La Primera Transición agotó su tiempo y ahora, según parece, estamos en la Segunda (lo pongo con mayúsculas por aquello de darle más solemnidad). Y lo que más llama la atención de este momento actual de apasionados debates (la gente habla de política en los bares con un entusiasmo o un cabreo imponentes) es el creciente tono trágico que está adquiriendo el proceso. Muchos de los políticos y de los periodistas (que actúan a menudo como recíprocas correa de transmisión) se han empeñado en darle al momento una dimensión temible, crispada, cargada de amenazas y de expresiones absolutas: vamos camino del desastre, de la destrucción de España, de la bolivarización del Estado, de la fragmentación de la patria, de la revolución, del golpe militar... la mundial.

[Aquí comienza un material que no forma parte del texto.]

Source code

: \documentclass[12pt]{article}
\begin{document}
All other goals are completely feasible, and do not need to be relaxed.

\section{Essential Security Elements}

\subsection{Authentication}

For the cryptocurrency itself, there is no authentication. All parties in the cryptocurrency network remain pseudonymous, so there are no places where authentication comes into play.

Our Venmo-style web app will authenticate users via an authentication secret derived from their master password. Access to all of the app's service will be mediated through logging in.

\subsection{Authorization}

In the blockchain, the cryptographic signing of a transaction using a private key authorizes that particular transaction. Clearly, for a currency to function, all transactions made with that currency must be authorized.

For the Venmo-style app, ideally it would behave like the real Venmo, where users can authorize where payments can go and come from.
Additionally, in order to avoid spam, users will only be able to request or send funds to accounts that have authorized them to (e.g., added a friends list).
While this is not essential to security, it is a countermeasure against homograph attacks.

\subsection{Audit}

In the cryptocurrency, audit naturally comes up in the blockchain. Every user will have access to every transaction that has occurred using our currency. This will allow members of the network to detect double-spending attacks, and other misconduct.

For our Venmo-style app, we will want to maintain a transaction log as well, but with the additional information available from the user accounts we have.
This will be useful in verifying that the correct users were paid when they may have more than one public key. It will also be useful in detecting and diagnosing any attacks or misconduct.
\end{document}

En cambio, se afirma, la Primera Transición fue modélica, razonable, fruto del consenso y protagonizada por unos políticos excepcionales, empezando por el Rey (Juan Carlos). Aquello sí... Esto no.

El que suscribe es firme defensor de lo que el 78 significó (aunque no de cómo han evolucionado las cosas en bastantes aspectos), porque estuve allí y sé de qué manera se sucedieron los acontecimientos. Aquello no fue un camino de rosas. Entre 1976 y 1982, la maravillosa Transición se fue fraguando entre sustos, asesinatos, jugadas al límite, miedo y valor. Se contabilizaron entre 600 y 700 personas (depende del cómputo) muertas violentamente por causas políticas. Allí asesinaban ETA, los Grapo, las escuadras fascistas, la Policía... En los cuarteles se escuchaban ruidos de sables. En las comisarías se torturaba. Partidos políticos y sindicatos estaban en mantillas. Los medios informativos debían reinventarse. Pero existía, eso sí, una clara voluntad democrática (salvo minorías dementes), y el clamor de los agoreros resbaló sobre una opinión pública harta de autoritarismo y terrorismo de estado.

Ahora navegamos por una balsa de aceite. El terrorismo acabó. El conflicto de Cataluña no ha producido ni una sola muerte. Así que menos tremendismos y menos ayes.